Llegó el momento esperado
Subí
lentamente las escaleras, era como si el tiempo se hubiera detenido, llegué a
una habitación donde tenía la certeza de que ella se encontraba, doblé la
cerradura pero estaba con seguro así que de un solo golpe la derribé.
Allí
se encontraba, en un rincón, presa del miedo, pidiendo piedad.

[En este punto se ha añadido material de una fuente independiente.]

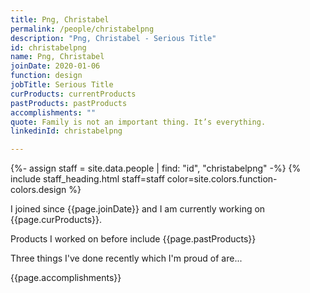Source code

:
 ```yaml
---
title: Png, Christabel
permalink: /people/christabelpng
description: "Png, Christabel - Serious Title"
id: christabelpng
name: Png, Christabel
joinDate: 2020-01-06
function: design
jobTitle: Serious Title
curProducts: currentProducts
pastProducts: pastProducts
accomplishments: ""
quote: Family is not an important thing. It’s everything.
linkedinId: christabelpng

---
```


{%- assign staff = site.data.people | find: "id", "christabelpng" -%}
{% include staff_heading.html staff=staff color=site.colors.function-colors.design %}

<p>I joined since {{page.joinDate}} and I am currently working on {{page.curProducts}}.</p>

<p>Products I worked on before include {{page.pastProducts}}</p>

<p>Three things I've done recently which I'm proud of are...</p>
{{page.accomplishments}}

- - Comandante mire lo que
tenemos aquí, un regalito.
- - No, ella es solo mía, salgan
de aquí.
Estaba
más hermosa que nunca, su piel tan blanca y delicada, esos labios tan dulces,
los cuales me habían desvelado durante toda mi vida, ahora tu cuerpo es mío
Rosario, solamente mío.
Cinco
años han pasado desde el asalto de la casa del viejo Eugenio, no volví a saber
nada de la suerte de Rosario, y no he dejado un solo día de pensar en los
hechos que sucedieron aquella noche, sobretodo del calor de aquel cuerpo al
cual accedí violentamente, pero que sin duda ha sido la experiencia más
placentera de mi existencia.
Cansado de la guerra
Al
día de hoy me he salvado cientos de veces de la muerte, junto a mis camaradas
he estado inmerso en la selva, la guerra, los hostigamientos y la soledad me
han desgastado, tanto, de tal manera que he atendido a los llamados de paz con
el gobierno de turno.
Junto
a otros comandantes revolucionarios nos desplazamos a la capital para entrar en
diálogos con altos funcionarios gubernamentales, representantes sociales y
diplomáticos internacionales.
Nunca
había estado en la ciudad, toda una metrópoli llena de centros comerciales,
edificios, automóviles y gente por todos lados, parecía que todo iba a cambiar
definitivamente.
Después
de un mes de estar radicado en la capital, entre reuniones y concertaciones,
una buena noche nos encontramos con mis compañeros comandantes para relajarnos
un poco y tomarnos unos tragos de whisky.
El encuentro final
Llegada
la medianoche en medio de nuestra alegría a uno de nuestros amigos se le
ocurrió la idea de llamar a una de sus viejas amigas que tenía un negocio muy
rentable y discreto, del cual nos podíamos beneficiar placenteramente, a lo que
no le vimos mayor problema.
Así
que nos dirigimos hacia aquel sitio, doña Bárbara la dueña del lugar nos invitó
a seguir, y nos fue dirigiendo a las habitaciones, por último me miró y me
dijo: a ti te tengo la indicada, a lo que sonreí y me dejé llevar por la
señora, a la que se le notaban el paso de los años y las huellas que había
dejado en su piel el trabajo poco honroso al que se había dedicado.
Me
señaló la puerta diciéndome: siga comandante enseguida lo atenderán como se
merece, gracias señora le contesté, ingresé inmediatamente, era una habitación
bien amoblada, con una cama cómoda y unas cortinas de seda muy suaves.
Fui
al baño a refrescarme, salí y me recosté a esperar, cuando a los pocos minutos
se abrió la puerta y una silueta delicada y voluptuosa entró al recinto, al
observar bien aquella mujer quedé estupefacto y el terror y la angustia se
apoderaron de mí.
- - ¿Qué haces acá?
- - ¿Qué pasa, parece que
hubieras visto un fantasma?
- - ¡Algo peor Rosario, algo
peor!
- - Tantos años sin vernos y me
recibes así, no seas descortés
- - Mira, yo sé que esto no te
va a devolver a tus seres queridos, ni a borrar de la mente la canallada que te
hice, pero perdóname, era una orden de mis superiores y pues…
- - Pues… ¿qué?
- - Tú eras mi obsesión, la mujer
que había amado en silencio toda mi vida
desde niño cuando estaba en la vereda, y aproveché la ocasión, me dejé llevar
por mis instintos, no sabía lo que hacía, perdóname por favor.
Se
acercó a mí, radiante de esa belleza que todavía seguía presente en su rostro y
silenciosamente me dijo al oído.
- - Desde aquella noche no he
dejado de pensar en usted comandante, he pasado tantas lunas en vela pensando
en sus fuertes brazos, sus labios ávidos de pasión, tantas cosas, en medio de
delirios constantes.
Entonces
su boca buscó la mía, durante unos minutos estuve disfrutando de sus labios que
durante tan largo tiempo anhelaba volver a sentir, hasta que se detuvo y
mirándome fijamente dijo:
- - Pero desgraciadamente el
dolor ha sido también una carga muy grande y hay una diligencia inaplazable
entre los dos.
En
aquel momento sentí un frío en mi espalda que llegó a mis entrañas y se
manifestó con un quejido, lentamente cerré mis ojos hasta que la oscuridad
inundó mi mente y paralizó los latidos de mi corazón.